"I believe, honestly, that he could run for mayor here. I've said that on the air many times," said Matt Andrews, the play-by-play radio voice for Triple-A Louisville, the Reds' top Minor League affiliate.
The appreciation from Louisville for Miller, 37, is real and it's sincere. The feeling is also mutual.
"I've spent a lot of time with them," Miller said.
The back of Miller's baseball card won't have stats that will jump out and poke you in the eye. Over only 216 Major League games spread out since 2001, he's a .193 career hitter. Over 16 Minor League seasons, he's batted .249. However, Miller is well respected by teammates and by pitchers for his skills behind the plate. Fans less familiar with Miller might remember him most because of his big, burly mustache.
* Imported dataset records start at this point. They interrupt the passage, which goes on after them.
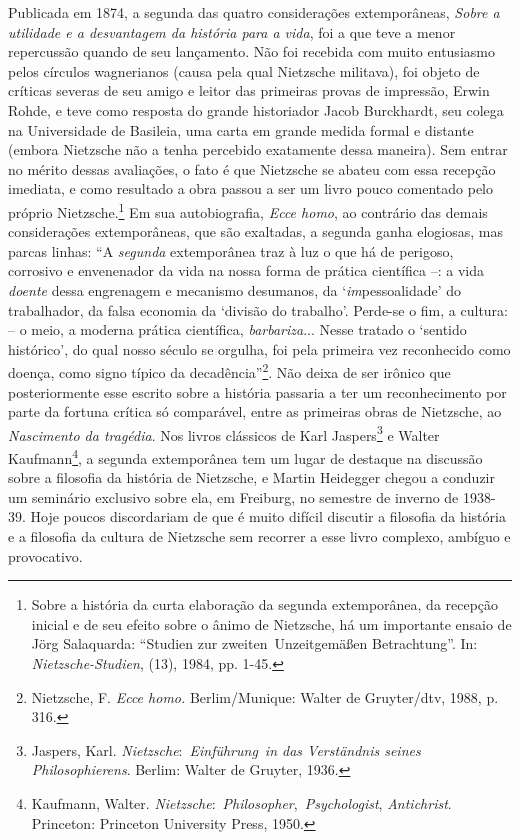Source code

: \label{introduuxe7uxe3o}

Publicada em 1874, a segunda das quatro considerações extemporâneas,
\emph{Sobre a utilidade e a desvantagem da história para a vida}, foi a
que teve a menor repercussão quando de seu lançamento. Não foi recebida
com muito entusiasmo pelos círculos wagnerianos (causa pela qual
Nietz\-sche militava), foi objeto de críticas severas de seu amigo e
leitor das primeiras provas de impressão, Erwin Rohde, e teve como
resposta do grande historiador Jacob Burckhardt, seu colega na
Universidade de Basileia, uma carta em grande medida formal e distante
(embora Nietz\-sche não a tenha percebido exatamente dessa maneira). Sem
entrar no mérito dessas avaliações, o fato é que Nietz\-sche se abateu com
essa recepção imediata, e como resultado a obra passou a ser um livro
pouco comentado pelo próprio Nietz\-sche.\footnote{Sobre a história da
  curta elaboração da segunda extemporânea, da recepção inicial e de seu
  efeito sobre o ânimo de Nietz\-sche, há um importante ensaio de Jörg
  Salaquarda: ``Studien zur zweiten~Unzeitgemäßen Betrachtung''. In:
  \emph{Nietz\-sche-Studien}, (13), 1984, pp. 1-45.} Em sua autobiografia,
\emph{Ecce homo}, ao contrário das demais considerações extemporâneas,
que são exaltadas, a segunda ganha elogiosas, mas parcas linhas: ``A
\emph{segunda} extemporânea traz à luz o que há de perigoso, corrosivo e
envenenador da vida na nossa forma de prática científica --: a vida
\emph{doente} dessa engrenagem e mecanismo desumanos, da
`\emph{im}pessoalidade' do trabalhador, da falsa economia da `divisão
do trabalho'. Perde-se o fim, a cultura: -- o meio, a moderna prática
científica, \emph{barbariza}... Nesse tratado o `sentido histórico', do
qual nosso século se orgulha, foi pela primeira vez reconhecido como
doença, como signo típico da decadência''\footnote{Nietz\-sche, F.
  \emph{Ecce homo.} Berlim/Munique: Walter de Gruyter/dtv, 1988, p. 316.}.
Não deixa de ser irônico que posteriormente esse escrito sobre a
história passaria a ter um reconhecimento por parte da fortuna crítica
só comparável, entre as primeiras obras de Nietz\-sche, ao
\emph{Nascimento da tragédia}. Nos livros clássicos de Karl
Jaspers\footnote{Jaspers, Karl.
  \emph{Nietz\-sche}:~\emph{Einführung}~\emph{in das Verständnis seines
  Philosophierens}. Berlim: Walter de Gruyter, 1936.} e Walter
Kaufmann\footnote{Kaufmann, Walter.
  \emph{Nietz\-sche}:~\emph{Philosopher},~\emph{Psychologist},
  \emph{Antichrist}. Princeton: Princeton University Press, 1950.}, a
segunda extemporânea tem um lugar de destaque na discussão sobre a
filosofia da história de Nietz\-sche, e Martin Heidegger chegou a conduzir
um seminário exclusivo sobre ela, em Freiburg, no semestre de inverno de
1938-39. Hoje poucos discordariam de que é muito difícil discutir a
filosofia da história e a filosofia da cultura de Nietz\-sche sem recorrer
a esse livro complexo, ambíguo e provocativo.

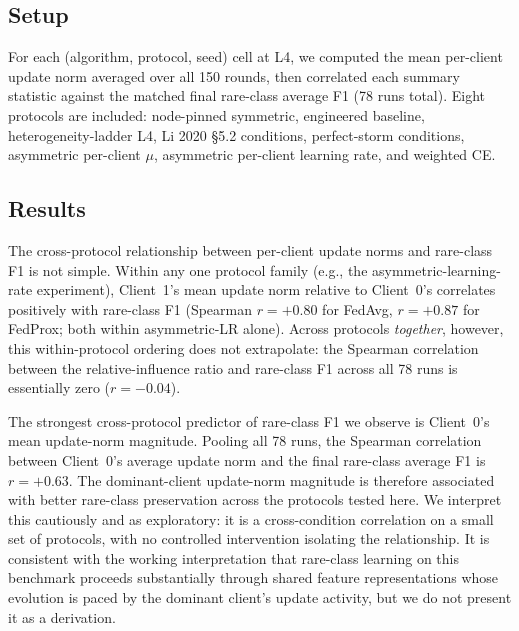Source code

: \documentclass[11pt,a4paper]{report}
\begin{document}
\subsection{Setup}
For each (algorithm, protocol, seed) cell at L4, we computed the mean
per-client update norm averaged over all 150 rounds, then correlated
each summary statistic against the matched final rare-class average F1
(78 runs total). Eight protocols are included: node-pinned symmetric,
engineered baseline, heterogeneity-ladder L4, Li 2020 §5.2 conditions,
perfect-storm conditions, asymmetric per-client $\mu$, asymmetric
per-client learning rate, and weighted CE.

\subsection{Results}
The cross-protocol relationship between per-client update norms and
rare-class F1 is not simple. Within any one protocol family (e.g.,
the asymmetric-learning-rate experiment), Client~1's mean update
norm relative to Client~0's correlates positively with rare-class F1
(Spearman $r = +0.80$ for FedAvg, $r = +0.87$ for FedProx; both
within asymmetric-LR alone). Across protocols \emph{together},
however, this within-protocol ordering does not extrapolate: the
Spearman correlation between the relative-influence ratio and
rare-class F1 across all 78 runs is essentially zero ($r = -0.04$).

The strongest cross-protocol predictor of rare-class F1 we observe is
Client~0's mean update-norm magnitude. Pooling all 78 runs, the
Spearman correlation between Client~0's average update norm and the
final rare-class average F1 is $r = +0.63$. The dominant-client
update-norm magnitude is therefore associated with better rare-class
preservation across the protocols tested here. We interpret this
cautiously and as exploratory: it is a cross-condition correlation on
a small set of protocols, with no controlled intervention isolating
the relationship. It is consistent with the working interpretation
that rare-class learning on this benchmark proceeds substantially
through shared feature representations whose evolution is paced by
the dominant client's update activity, but we do not present it as a
derivation.

\end{document}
Familiarity is certainly not an issue in Louisville, where the 2014 season will mark Miller's 10th spent in the Kentucky city on the Ohio River. His ninth season last year set the Louisville franchise record for most with the team. With 523 career games for the Bats, Miller is 22 shy of breaking Bill Lyons' record of 544 games. He's on the leaderboard for several other career numbers. Last season, he was feted with his own bobblehead night at the ballpark.
Miller was first with Louisville from 2001-04. After playing for a few other organizations and big league clubs, he returned to the Reds organization and Louisville in '09.
"There are connections that go back 10-12 years," said Miller, a native of more rural areas around Yucaipa, Calif. "There are people that show me pictures of me and them together when they were 10 years old, and now they're 20. Or guys that were five years old and went to camps I was at, and now they're 15 and 16. It's crazy. I've met a lot of friends here and a lot of acquaintances that turned into friends. You see some people so many times, you get that familiarity and friendship just by being around each other."
What's resonated more than Miller's statistics is how he has treated the people with whom he's come into contact during those years.
"I think he relates to the people, to the culture, to the kind of mentality of the city and its work ethic," Andrews said. "Obviously, when you're anywhere 10 years -- especially at this level, not at the highest level but you're trying to get back there like he continuously does and keeps coming back -- that's what makes him so endearing to fans. He's interactive with the fans. He's the country boy. He's a big part of what we do in the community too."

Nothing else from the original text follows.